What are Conventional Loans?

Conventional loans are classified as such because they're not insured by the federal government. There are two types of conventional loans: conforming and non-conforming.

Conforming conventional loans are backed by the Government-Sponsored Enterprises (GSEs) Freddie Mac (Federal Home Loan Mortgage Corporation) and Fannie Mae (Federal National Mortgage Association). They are issued to borrowers who meet all of the GSEs’ income, credit, debt, and other requirements.

Non-conforming loan borrowers do not meet the requirements set forth by the GSEs. This can be for a number of reasons. A typical example of a non-conforming loan is a jumbo loan: a mortgage loan amount so large it exceeds regional GSE maximums. Non-conforming conventional loans are usually accompanied by higher rates than their conforming counterparts.

Conventional Mortgage Requirements

Because non-conforming conventional loans vary, the minimum requirements below are for conforming conventional programs only, and reflect GSE standards.
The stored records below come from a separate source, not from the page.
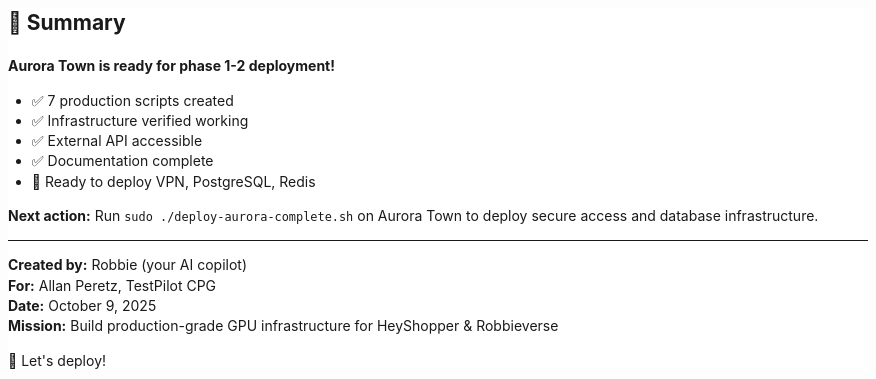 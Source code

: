 
## 🎉 Summary

**Aurora Town is ready for phase 1-2 deployment!**

- ✅ 7 production scripts created
- ✅ Infrastructure verified working
- ✅ External API accessible
- ✅ Documentation complete
- 📝 Ready to deploy VPN, PostgreSQL, Redis

**Next action:** Run `sudo ./deploy-aurora-complete.sh` on Aurora Town to deploy secure access and database infrastructure.

---

**Created by:** Robbie (your AI copilot)  
**For:** Allan Peretz, TestPilot CPG  
**Date:** October 9, 2025  
**Mission:** Build production-grade GPU infrastructure for HeyShopper & Robbieverse

🚀 Let's deploy!

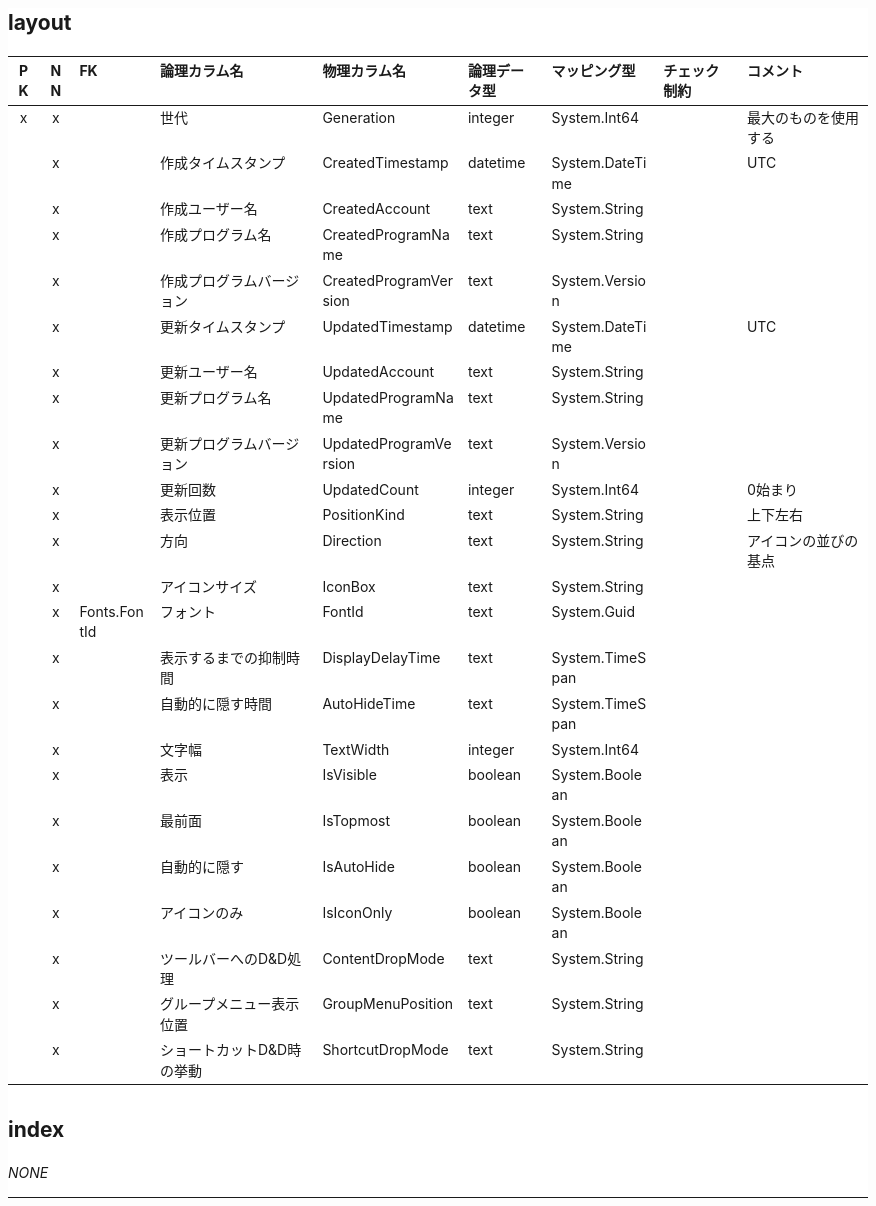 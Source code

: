 ## layout

| PK | NN |      FK      |       論理カラム名        |     物理カラム名      | 論理データ型 |  マッピング型   | チェック制約 |       コメント       |
|:--:|:--:|:-------------|:--------------------------|:----------------------|:-------------|:----------------|:-------------|:---------------------|
| x  | x  |              | 世代                      | Generation            | integer      | System.Int64    |              | 最大のものを使用する |
|    | x  |              | 作成タイムスタンプ        | CreatedTimestamp      | datetime     | System.DateTime |              | UTC                  |
|    | x  |              | 作成ユーザー名            | CreatedAccount        | text         | System.String   |              |                      |
|    | x  |              | 作成プログラム名          | CreatedProgramName    | text         | System.String   |              |                      |
|    | x  |              | 作成プログラムバージョン  | CreatedProgramVersion | text         | System.Version  |              |                      |
|    | x  |              | 更新タイムスタンプ        | UpdatedTimestamp      | datetime     | System.DateTime |              | UTC                  |
|    | x  |              | 更新ユーザー名            | UpdatedAccount        | text         | System.String   |              |                      |
|    | x  |              | 更新プログラム名          | UpdatedProgramName    | text         | System.String   |              |                      |
|    | x  |              | 更新プログラムバージョン  | UpdatedProgramVersion | text         | System.Version  |              |                      |
|    | x  |              | 更新回数                  | UpdatedCount          | integer      | System.Int64    |              | 0始まり              |
|    | x  |              | 表示位置                  | PositionKind          | text         | System.String   |              | 上下左右             |
|    | x  |              | 方向                      | Direction             | text         | System.String   |              | アイコンの並びの基点 |
|    | x  |              | アイコンサイズ            | IconBox               | text         | System.String   |              |                      |
|    | x  | Fonts.FontId | フォント                  | FontId                | text         | System.Guid     |              |                      |
|    | x  |              | 表示するまでの抑制時間    | DisplayDelayTime      | text         | System.TimeSpan |              |                      |
|    | x  |              | 自動的に隠す時間          | AutoHideTime          | text         | System.TimeSpan |              |                      |
|    | x  |              | 文字幅                    | TextWidth             | integer      | System.Int64    |              |                      |
|    | x  |              | 表示                      | IsVisible             | boolean      | System.Boolean  |              |                      |
|    | x  |              | 最前面                    | IsTopmost             | boolean      | System.Boolean  |              |                      |
|    | x  |              | 自動的に隠す              | IsAutoHide            | boolean      | System.Boolean  |              |                      |
|    | x  |              | アイコンのみ              | IsIconOnly            | boolean      | System.Boolean  |              |                      |
|    | x  |              | ツールバーへのD&D処理     | ContentDropMode       | text         | System.String   |              |                      |
|    | x  |              | グループメニュー表示位置  | GroupMenuPosition     | text         | System.String   |              |                      |
|    | x  |              | ショートカットD&D時の挙動 | ShortcutDropMode      | text         | System.String   |              |                      |

## index

*NONE*

___
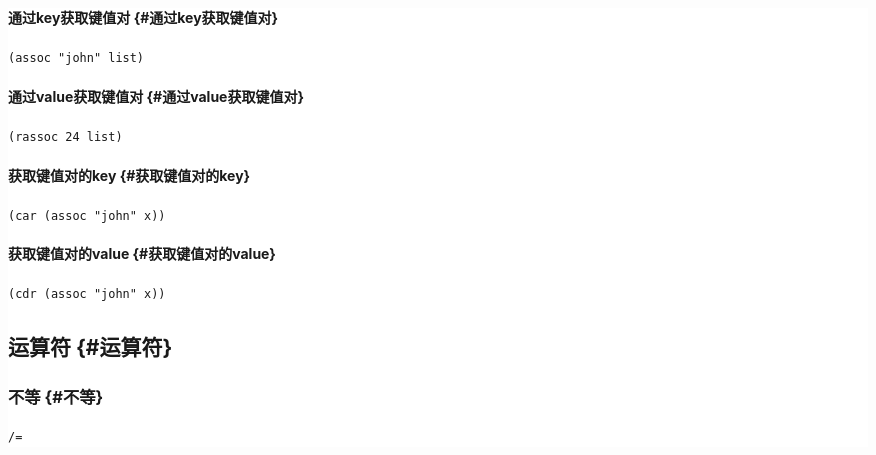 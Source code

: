 
#### 通过key获取键值对 {#通过key获取键值对}

```elisp
(assoc "john" list)
```


#### 通过value获取键值对 {#通过value获取键值对}

```elisp
(rassoc 24 list)
```


#### 获取键值对的key {#获取键值对的key}

```elisp
(car (assoc "john" x))    
```


#### 获取键值对的value {#获取键值对的value}

```elisp
(cdr (assoc "john" x))
```


## 运算符 {#运算符}


### 不等 {#不等}

```elisp
/=
```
You can find information about jumbo loans on our jumbo programs page. 

  • Down Payment: 3% or greater.
  • Credit Score: Varies; below 620 unlikely.
  • Debt-to-Income Ratio (DTI): 45% or lower
  • Total Debt must not be too heavy.
  • Loan-to-Value Ratio (LTV): 97% or lower (90% for condominiums)
  • Loan Limit (max allowable loan amount): Up to $766,550.
  • Private Mortgage Insurance (PMI) is required with a down payment below 20%.
  • Complete documentation of employment history, income, and assets.

Conventional Private Mortgage Insurance Facts

  • No upfront premium like those required by government loans.
  • Monthly Premium payment.
  • Not required if down payment is 20% or greater.
  • Cancelled automatically after LTV reaches 78% (i.e. 22% equity).

Conventional Loan Types

  • Fixed-Rate: Your mortgage rate is fixed for the life of the loan.
  • Adjustable-Rate: After a fixed period, your mortgage rate will fluctuate depending on a predetermined index and market shifts.